Breeze’s attitude to liberty is no exception. If you are not sensitive to her perceptions she will simply abandon what you are asking, reject your leadership, and do her own thing until you earn the right for another attempt at it.
Fighting to dominate Breeze is pointless. Not just because it is hard work, but also because the end result is lackluster and resentful.
It can be demanding but Breeze is a great teacher ensuring that you remember leadership is about inspiring the follower not dominating them.
While interacting with Breeze we have to be mindful that her early handling experiences unintentionally cultivated more drive than draw.
After her long-layoff we don’t to regenerate that in-balance and re-establish previously corrected patterns of behaviour.
With this in mind, we don’t want to do a lot of driving and ‘allowing’ back in. Instead, we do everything we can to maintain ourselves as the place of comfort and security at all times, and not something to be kept away from until we feel gracious enough to extend a controlled welcome.

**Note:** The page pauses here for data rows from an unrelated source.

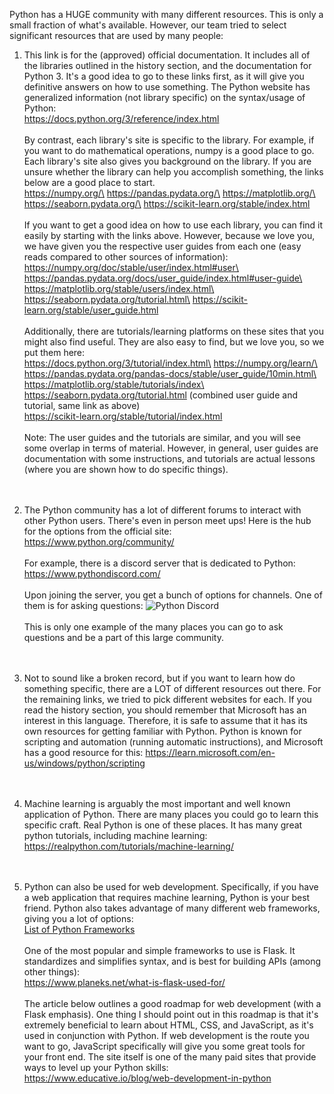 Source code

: Python has a HUGE community with many different resources. This is only a small fraction of what's available. However, our team tried to select significant resources that are used by many people:

1. This link is for the (approved) official documentation. It includes all of the libraries outlined in the history section, and the documentation for Python 3. It's a good idea to go to these links first, as it will give you definitive answers on how to use something. The Python website has generalized information (not library specific) on the syntax/usage of Python:<br/>
https://docs.python.org/3/reference/index.html<br/><br/>
By contrast, each library's site is specific to the library. For example, if you want to do mathematical operations, numpy is a good place to go. Each library's site also gives you background on the library. If you are unsure whether the library can help you accomplish something, the links below are a good place to start.<br/>
https://numpy.org/\
https://pandas.pydata.org/\
https://matplotlib.org/\
https://seaborn.pydata.org/\
https://scikit-learn.org/stable/index.html
<br/><br/>
If you want to get a good idea on how to use each library, you can find it easily by starting with the links above. However, because we love you, we have given you the respective user guides from each one (easy reads compared to other sources of information):\
https://numpy.org/doc/stable/user/index.html#user\
https://pandas.pydata.org/docs/user_guide/index.html#user-guide\
https://matplotlib.org/stable/users/index.html\
https://seaborn.pydata.org/tutorial.html\
https://scikit-learn.org/stable/user_guide.html
<br/><br/>
Additionally, there are tutorials/learning platforms on these sites that you might also find useful. They are also easy to find, but we love you, so we put them here:\
https://docs.python.org/3/tutorial/index.html\
https://numpy.org/learn/\
https://pandas.pydata.org/pandas-docs/stable/user_guide/10min.html\
https://matplotlib.org/stable/tutorials/index\
https://seaborn.pydata.org/tutorial.html (combined user guide and tutorial, same link as above)\
https://scikit-learn.org/stable/tutorial/index.html
<br/><br/>
Note: The user guides and the tutorials are similar, and you will see some overlap in terms of material. However, in general, user guides are documentation with some instructions, and tutorials are actual lessons (where you are shown how to do specific things).<br/><br/><br/>

2. The Python community has a lot of different forums to interact with other Python users. There's even in person meet ups! Here is the hub for the options from the official site:<br/>
https://www.python.org/community/
<br/><br/>
For example, there is a discord server that is dedicated to Python:<br/>
https://www.pythondiscord.com/
<br/><br/>
Upon joining the server, you get a bunch of options for channels. One of them is for asking questions:
![Python Discord](pythondiscord.png)
<br/><br/>
This is only one example of the many places you can go to ask questions and be a part of this large community.<br/><br/><br/>

3. Not to sound like a broken record, but if you want to learn how do something specific, there are a LOT of different resources out there. For the remaining links, we tried to pick different websites for each. If you read the history section, you should remember that Microsoft has an interest in this language. Therefore, it is safe to assume that it has its own resources for getting familiar with Python. Python is known for scripting and automation (running automatic instructions), and Microsoft has a good resource for this:
https://learn.microsoft.com/en-us/windows/python/scripting<br/><br/><br/>

4. Machine learning is arguably the most important and well known application of Python. There are many places you could go to learn this specific craft. Real Python is one of these places. It has many great python tutorials, including machine learning:\
https://realpython.com/tutorials/machine-learning/<br/><br/><br/>

5. Python can also be used for web development. Specifically, if you have a web application that requires machine learning, Python is your best friend. Python also takes advantage of many different web frameworks, giving you a lot of options:\
[List of Python Frameworks](https://wiki.python.org/moin/WebFrameworks/)
<br/><br/>
One of the most popular and simple frameworks to use is Flask. It standardizes and simplifies syntax, and is best for building APIs (among other things):\
https://www.planeks.net/what-is-flask-used-for/
<br/><br/>
The article below outlines a good roadmap for web development (with a Flask emphasis). One thing I should point out in this roadmap is that it's extremely beneficial to learn about HTML, CSS, and JavaScript, as it's used in conjunction with Python. If web development is the route you want to go, JavaScript specifically will give you some great tools for your front end. The site itself is one of the many paid sites that provide ways to level up your Python skills:\
https://www.educative.io/blog/web-development-in-python
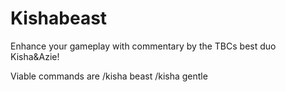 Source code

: # Kishabeast
Enhance your gameplay with commentary by the TBCs best duo Kisha&amp;Azie!

Viable commands are /kisha beast /kisha gentle

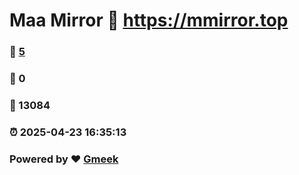 # Maa Mirror :link: https://mmirror.top 
### :page_facing_up: [5](https://mmirror.top/tag.html) 
### :speech_balloon: 0 
### :hibiscus: 13084 
### :alarm_clock: 2025-04-23 16:35:13 
### Powered by :heart: [Gmeek](https://github.com/Meekdai/Gmeek)
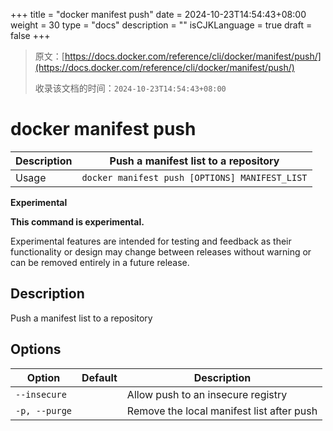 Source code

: +++
title = "docker manifest push"
date = 2024-10-23T14:54:43+08:00
weight = 30
type = "docs"
description = ""
isCJKLanguage = true
draft = false
+++

> 原文：[https://docs.docker.com/reference/cli/docker/manifest/push/](https://docs.docker.com/reference/cli/docker/manifest/push/)
>
> 收录该文档的时间：`2024-10-23T14:54:43+08:00`

# docker manifest push

| Description | Push a manifest list to a repository           |
| :---------- | ---------------------------------------------- |
| Usage       | `docker manifest push [OPTIONS] MANIFEST_LIST` |

**Experimental**

**This command is experimental.**

Experimental features are intended for testing and feedback as their functionality or design may change between releases without warning or can be removed entirely in a future release.

## Description

Push a manifest list to a repository

## Options

| Option        | Default | Description                               |
| ------------- | ------- | ----------------------------------------- |
| `--insecure`  |         | Allow push to an insecure registry        |
| `-p, --purge` |         | Remove the local manifest list after push |
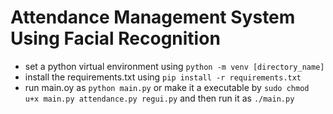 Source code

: # Attendance Management System Using Facial Recognition

- set a python virtual environment using `python -m venv [directory_name]`
- install the requirements.txt using `pip install -r requirements.txt`
- run main.oy as `python main.py` or make it a executable by `sudo chmod u+x main.py attendance.py regui.py` and then run it as `./main.py`

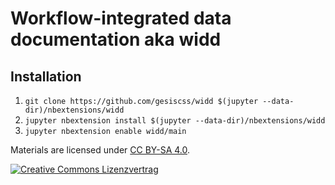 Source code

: # Workflow-integrated data documentation aka widd

## Installation

1. `git clone https://github.com/gesiscss/widd $(jupyter --data-dir)/nbextensions/widd`
2. `jupyter nbextension install $(jupyter --data-dir)/nbextensions/widd`
3. `jupyter nbextension enable widd/main`


Materials are licensed under [CC BY-SA 4.0](http://creativecommons.org/licenses/by-sa/4.0/).


[![Creative Commons Lizenzvertrag](https://i.creativecommons.org/l/by-sa/4.0/88x31.png)](http://creativecommons.org/licenses/by-sa/4.0/)

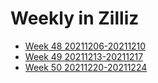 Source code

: # Weekly in Zilliz

- [Week 48 20211206-20211210](week-48-20211206-20211210.md)
- [Week 49 20211213-20211217](week-49-20211213-20211217.md)
- [Week 50 20211220-20211224](week-50-20211220-20211224.md)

As a result, our first session with Breeze is very tactile and acknowledging every step towards what we want, no matter how small or seemingly insignificant.
We want to re-ignite Breeze’s interest in learning and stretching herself - and in testing, experimenting and searching for the answers to questions that we set up for her.
The session isn’t particularly pre-planned, we respond to what we see and feel, incrementally building rapport and communication.
Breeze was aware of a lot of the cues and exercises from her past history but that was double-edged.
Her long layoff from any sort of interactive stimulation made her initially unresponsive. Plus her concentration span was limited – she was quite switched off in much the same way as people can get.
This meant Breeze would be with us and then in the next moment would have to explode into letting off steam charging around the arena kicking and bucking.
But when not chased or criticised for her behaviour, she would simply bring her emotions down and come trotting back to us to pick up where we left off.
In a short space of time she was following our feel, concentrating on our intent, and enjoying playing stick with me around obstacles.
By the end of the session Breeze was enjoying the stimulation of the physical and mental agility.
It had also had an ongoing positive effect on her general mood and behaviour, awakening her interest in things again whilst also making her more cooperative and aware.
The plan will be to continue building her fitness as we introduce new activities at liberty, in-hand, and when ready, riding.